(Saved entries)
════════════════
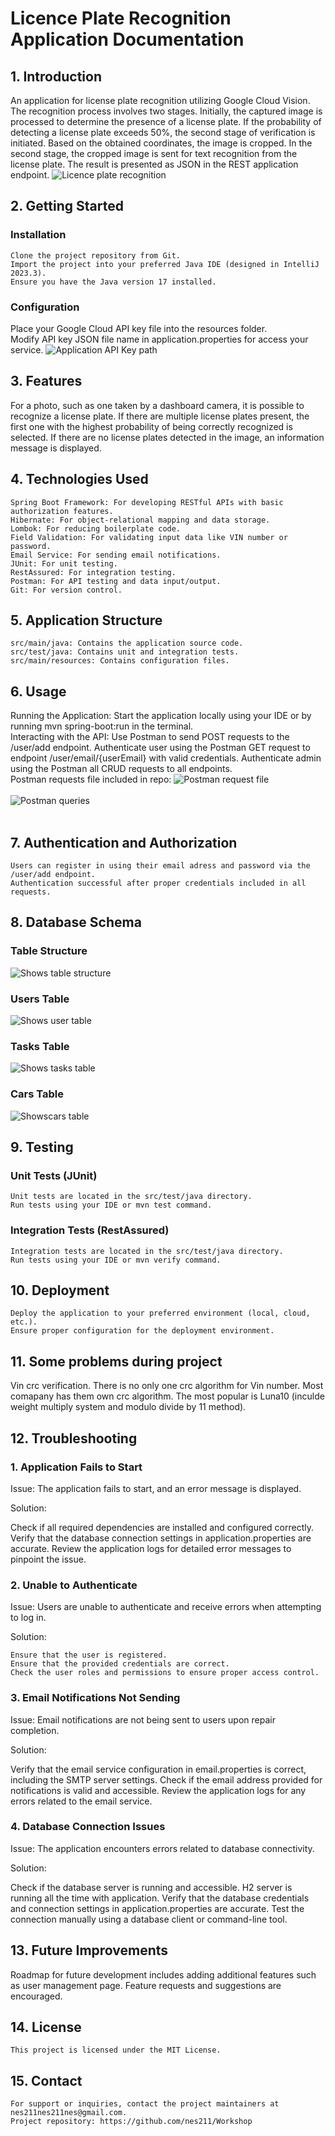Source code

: # Licence Plate Recognition Application Documentation

## 1. Introduction
<div class="wrap-text">
An application for license plate recognition utilizing Google Cloud Vision. The recognition process involves two stages. Initially, the captured image is processed to determine the presence of a license plate. If the probability of detecting a license plate exceeds 50%, the second stage of verification is initiated. Based on the obtained coordinates, the image is cropped. In the second stage, the cropped image is sent for text recognition from the license plate. The result is presented as JSON in the REST application endpoint.
<img alt="Licence plate recognition" src="https://github.com/nes211/licence-plate/blob/8a44db7ca07753ade3daedd16c0da5c93fa7d23d/img/licence_plate_diagram.jpg">

</div>



## 2. Getting Started
### Installation

    Clone the project repository from Git.
    Import the project into your preferred Java IDE (designed in IntelliJ 2023.3).
    Ensure you have the Java version 17 installed.

### Configuration
<div class="wrap-text">
    Place your Google Cloud API key file into the resources folder.
    <br> Modify API key JSON file name in application.properties for access your service.


<img alt="Application API Key path" src="https://github.com/nes211/licence-plate/blob/85a864c9f2f27a677eb8a3a34aaf84c7ae79cbfb/img/application_config.jpg">
    
</div>

## 3. Features

<div class="wrap-text">
For a photo, such as one taken by a dashboard camera, it is possible to recognize a license plate. If there are multiple license plates present, the first one with the highest probability of being correctly recognized is selected. If there are no license plates detected in the image, an information message is displayed.
</div>

## 4. Technologies Used

    Spring Boot Framework: For developing RESTful APIs with basic authorization features.
    Hibernate: For object-relational mapping and data storage.
    Lombok: For reducing boilerplate code.
    Field Validation: For validating input data like VIN number or password.
    Email Service: For sending email notifications.
    JUnit: For unit testing.
    RestAssured: For integration testing.
    Postman: For API testing and data input/output.
    Git: For version control.

## 5. Application Structure

    src/main/java: Contains the application source code.
    src/test/java: Contains unit and integration tests.
    src/main/resources: Contains configuration files.

## 6. Usage
<div class="wrap-text">
    Running the Application:
        Start the application locally using your IDE or by running mvn spring-boot:run in the terminal.
</div>

<div class="wrap-text">
    Interacting with the API:
        Use Postman to send POST requests to the /user/add endpoint.
        Authenticate user using the Postman GET request to endpoint /user/email/{userEmail} with valid credentials.
        Authenticate admin using the Postman all CRUD requests to all endpoints.
        <br>Postman requests file included in repo: <img alt="Postman request file" src="[https://github.com/nes211/Workshop/blob/249e7df7c38367da0c3878e1564520ffb0b7f1ad/img/structore.jpg](https://github.com/nes211/Workshop/blob/1f99ddf38881f278ac7fa78365b7f3c3bdbdc730/Workshop.postman_collection.json)">
</div>

<br>
<img alt="Postman queries" src="https://github.com/nes211/Workshop/blob/5637826ae8f2af306e69ecc3dc24b48aae1c8290/img/postman.jpg">
<br>
<br>

## 7. Authentication and Authorization

    Users can register in using their email adress and password via the /user/add endpoint.
    Authentication successful after proper credentials included in all requests.

## 8. Database Schema

### Table Structure
<img alt="Shows table structure" src="https://github.com/nes211/Workshop/blob/249e7df7c38367da0c3878e1564520ffb0b7f1ad/img/structore.jpg">

### Users Table
<img alt="Shows user table" src="https://github.com/nes211/Workshop/blob/249e7df7c38367da0c3878e1564520ffb0b7f1ad/img/users.jpg">

### Tasks Table
<img alt="Shows tasks table" src="https://github.com/nes211/Workshop/blob/249e7df7c38367da0c3878e1564520ffb0b7f1ad/img/tasks.jpg">


### Cars Table 
<img alt="Showscars table" src="https://github.com/nes211/Workshop/blob/249e7df7c38367da0c3878e1564520ffb0b7f1ad/img/cars.jpg">

## 9. Testing

### Unit Tests (JUnit)

    Unit tests are located in the src/test/java directory.
    Run tests using your IDE or mvn test command.

### Integration Tests (RestAssured)

    Integration tests are located in the src/test/java directory.
    Run tests using your IDE or mvn verify command.

## 10. Deployment

    Deploy the application to your preferred environment (local, cloud, etc.).
    Ensure proper configuration for the deployment environment.

## 11. Some problems during project
<div class="wrap-text">
    Vin crc verification. There is no only one crc algorithm for Vin number. Most comapany has them own crc algorithm. The most popular is Luna10 
    (inculde weight multiply system and modulo divide by 11 method).
</div>

## 12. Troubleshooting

  ### 1. Application Fails to Start

Issue: The application fails to start, and an error message is displayed.

Solution:
<div class="wrap-text">
    Check if all required dependencies are installed and configured correctly.
    Verify that the database connection settings in application.properties are accurate.
    Review the application logs for detailed error messages to pinpoint the issue.
</div>
 
 ### 2. Unable to Authenticate

Issue: Users are unable to authenticate and receive errors when attempting to log in.

Solution:

    Ensure that the user is registered.
    Ensure that the provided credentials are correct.
    Check the user roles and permissions to ensure proper access control.

  ### 3. Email Notifications Not Sending

Issue: Email notifications are not being sent to users upon repair completion.

Solution:
<div class="wrap-text">
    Verify that the email service configuration in email.properties is correct, including the SMTP server settings.
    Check if the email address provided for notifications is valid and accessible.
    Review the application logs for any errors related to the email service.
</div>

### 4. Database Connection Issues

Issue: The application encounters errors related to database connectivity.

Solution:
<div class="wrap-text">
    Check if the database server is running and accessible. H2 server is running all the time with application.
    Verify that the database credentials and connection settings in application.properties are accurate.
    Test the connection manually using a database client or command-line tool.
</div>
    
## 13. Future Improvements
<div class="wrap-text">
    Roadmap for future development includes adding additional features such as user management page.
    Feature requests and suggestions are encouraged.
</div>

## 14. License

    This project is licensed under the MIT License.

## 15. Contact

    For support or inquiries, contact the project maintainers at nes211nes211nes@gmail.com.
    Project repository: https://github.com/nes211/Workshop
════════════════
| Assignment |
The response must hold only the lines above from the line with "Clone the project repository from Git." through the line with "## 3. Features", each copied exactly, both ends kept.

| Answer section |
    Clone the project repository from Git.
    Import the project into your preferred Java IDE (designed in IntelliJ 2023.3).
    Ensure you have the Java version 17 installed.

### Configuration
<div class="wrap-text">
    Place your Google Cloud API key file into the resources folder.
    <br> Modify API key JSON file name in application.properties for access your service.


<img alt="Application API Key path" src="https://github.com/nes211/licence-plate/blob/85a864c9f2f27a677eb8a3a34aaf84c7ae79cbfb/img/application_config.jpg">
    
</div>

## 3. Features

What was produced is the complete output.